Because diagnostic criteria have shifted over the years, the genetic aspects of pleomorphic MFH are difficult to evaluate. Among the more than 60 cases in the Mitelman Database of Chromosome Alterations in Cancer published as storiform or pleomorphic MFH or MFH not otherwise specified, the karyotypes are highly complex. The majority of tumors have chromosome numbers in the triploid or tetraploid range, but a few have near-haploid karyotypes.124–148 No specific aberrations have emerged, but telomeric associations, ring chromosomes, and/or dicentric chromosomes are frequent, although not specific for pleomorphic MFH. Unfortunately many of the cytogenetic and array-based CGH studies to date have included heterogeneous groups of tumors characterized as MFH; these studies typically show loss of 2p24, 2q32, and chromosomes 11, 13, and 16 along with gains of 7p15, 7q32, and 1p31.129–132 In many of these CGH studies, the copy number profiles of the majority of pleomorphic MFH closely resembled those of leiomyosarcomas133–135 or pleomorphic or dedifferentiated liposarcomas.136–138 Mutations and/or deletions of TP53, RB1, and INK4a have been suggested to play a critical role in pleomorphic MFH oncogenesis.131,133,139–2
Leiomyosarcoma
Leiomyosarcoma is a malignant tumor composed of cells showing distinct smooth muscle features and typically containing intersecting, sharply marginated groups of spindle cells. Karyotypes tend to be complex, with amplifications, gains, and losses involving multiple chromosomes, and karyotype generally differs between tumors.142–144 Frequent losses of 1p12-pter, 2p, 13q14-q21 (including the RB1 tumor suppressor),145 10q (including PTEN),146 and 16q and gains of 17p, 8q, and 1q21-31regions have been observed and have been associated with aggressive clinical behavior.

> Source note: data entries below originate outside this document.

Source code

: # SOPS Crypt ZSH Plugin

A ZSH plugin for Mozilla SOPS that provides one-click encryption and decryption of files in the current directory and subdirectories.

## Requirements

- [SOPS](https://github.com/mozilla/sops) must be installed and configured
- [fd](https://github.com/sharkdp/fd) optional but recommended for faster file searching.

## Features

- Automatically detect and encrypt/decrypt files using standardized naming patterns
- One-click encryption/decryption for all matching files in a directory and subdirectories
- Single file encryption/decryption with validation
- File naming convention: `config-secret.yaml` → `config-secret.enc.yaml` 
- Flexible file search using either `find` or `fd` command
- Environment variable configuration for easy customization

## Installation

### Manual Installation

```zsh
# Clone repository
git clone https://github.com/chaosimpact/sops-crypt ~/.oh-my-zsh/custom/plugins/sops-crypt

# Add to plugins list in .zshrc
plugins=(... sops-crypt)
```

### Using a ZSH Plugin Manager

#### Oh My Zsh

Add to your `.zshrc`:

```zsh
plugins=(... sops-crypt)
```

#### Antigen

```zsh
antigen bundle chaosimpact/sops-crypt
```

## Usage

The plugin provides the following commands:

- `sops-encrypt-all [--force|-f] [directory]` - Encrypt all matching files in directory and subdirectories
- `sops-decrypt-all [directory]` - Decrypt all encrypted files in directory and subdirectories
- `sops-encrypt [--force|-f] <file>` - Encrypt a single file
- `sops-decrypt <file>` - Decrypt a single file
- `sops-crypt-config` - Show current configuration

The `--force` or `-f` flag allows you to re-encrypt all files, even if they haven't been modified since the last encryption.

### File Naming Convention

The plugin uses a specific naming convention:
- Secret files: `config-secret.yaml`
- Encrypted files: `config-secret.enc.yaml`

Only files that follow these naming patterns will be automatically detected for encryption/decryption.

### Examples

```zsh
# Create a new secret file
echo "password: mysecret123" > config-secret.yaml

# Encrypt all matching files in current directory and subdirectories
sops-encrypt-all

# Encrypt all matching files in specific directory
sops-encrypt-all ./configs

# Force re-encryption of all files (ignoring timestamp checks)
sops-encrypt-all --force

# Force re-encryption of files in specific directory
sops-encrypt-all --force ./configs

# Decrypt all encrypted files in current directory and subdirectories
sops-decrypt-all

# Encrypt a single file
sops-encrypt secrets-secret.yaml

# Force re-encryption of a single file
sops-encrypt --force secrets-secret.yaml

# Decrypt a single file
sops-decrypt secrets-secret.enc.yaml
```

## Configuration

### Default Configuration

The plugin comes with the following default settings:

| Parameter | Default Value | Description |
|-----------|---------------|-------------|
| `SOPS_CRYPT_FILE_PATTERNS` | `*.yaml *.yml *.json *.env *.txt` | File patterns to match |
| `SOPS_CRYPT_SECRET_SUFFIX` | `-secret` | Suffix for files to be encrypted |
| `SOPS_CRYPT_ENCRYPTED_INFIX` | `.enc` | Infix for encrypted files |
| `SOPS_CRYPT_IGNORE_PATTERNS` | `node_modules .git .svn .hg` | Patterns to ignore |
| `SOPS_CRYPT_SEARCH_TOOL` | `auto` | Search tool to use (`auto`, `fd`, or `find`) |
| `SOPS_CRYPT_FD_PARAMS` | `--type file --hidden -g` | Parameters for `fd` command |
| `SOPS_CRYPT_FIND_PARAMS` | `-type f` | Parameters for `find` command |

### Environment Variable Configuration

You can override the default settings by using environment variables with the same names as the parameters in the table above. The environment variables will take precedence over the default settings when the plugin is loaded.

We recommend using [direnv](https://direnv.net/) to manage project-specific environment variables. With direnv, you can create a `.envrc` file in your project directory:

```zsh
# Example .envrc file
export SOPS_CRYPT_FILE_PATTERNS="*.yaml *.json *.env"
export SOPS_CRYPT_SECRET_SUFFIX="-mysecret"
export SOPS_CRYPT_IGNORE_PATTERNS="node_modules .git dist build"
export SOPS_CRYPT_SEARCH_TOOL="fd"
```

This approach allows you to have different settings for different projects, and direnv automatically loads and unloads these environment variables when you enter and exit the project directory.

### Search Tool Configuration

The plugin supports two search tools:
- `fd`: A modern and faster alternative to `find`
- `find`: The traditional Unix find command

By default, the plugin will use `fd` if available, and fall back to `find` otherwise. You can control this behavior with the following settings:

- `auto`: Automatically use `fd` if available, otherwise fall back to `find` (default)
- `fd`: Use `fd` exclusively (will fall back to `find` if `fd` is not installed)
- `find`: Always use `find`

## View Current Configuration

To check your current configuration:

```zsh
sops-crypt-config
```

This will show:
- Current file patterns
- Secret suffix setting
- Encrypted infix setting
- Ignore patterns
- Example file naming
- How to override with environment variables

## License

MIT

In an analysis of copy number alterations in 27 leiomyosarcomas,19 deletions, which were more common than amplifications, included well-characterized tumor suppressors like TP53, BRCA2, RB1, and FANCA. The most prominent changes were chromosome 10 deletions (approximately 50%-70% of cases) (Fig. 26.2). Indeed, genetic inactivation of Pten (human 10q23.21) in smooth muscle in mice recapitulates human leiomyosarcoma,147 suggesting 10q loss occurs early in leiomyosarcomagenesis. In addition to PTEN inactivation, we identified homozygous deletions in MTOR. Because PTEN is a repressor of Akt, both these events suggest a critical role for aberrant Akt-mTOR signaling in leiomyosarcoma. Inhibition of mTOR using rapamycin analogues such as everolimus (RAD001) has shown some efficacy in patients with leiomyosarcoma in recent clinical trials.148 Furthermore, RB1 deletion is common in leiomyosarcomas, with 70% harboring heterozygous deletions and 8% homozygous deletions. A role for RB1 deletion in leiomyosarcoma fits with the high frequency of leiomyosarcoma observed in individuals with hereditary retinoblastoma.149
Malignant Peripheral Nerve Sheath Tumor
Malignant peripheral nerve sheath tumors (MPNSTs) are highly aggressive soft tissue sarcomas that rarely occur in the general population, but are much more common in patients with the hereditary tumor predisposition syndrome neurofibromatosis type 1 (NF1), which is caused by heterozygous mutations of the NF1 gene. NF1 patients have a lifetime incidence of MPNST of 8% to 13%.150 Morphologically, MPNSTs are monomorphic spindle cell tumors often with alternating myxoid and cellular areas. In well-differentiated lesions, tumor cell nuclei are typically buckled, resembling the pattern in neurofibroma. The spindle cells in MPNSTs are typically focally reactive for S100 protein in 50% to 70% of cases.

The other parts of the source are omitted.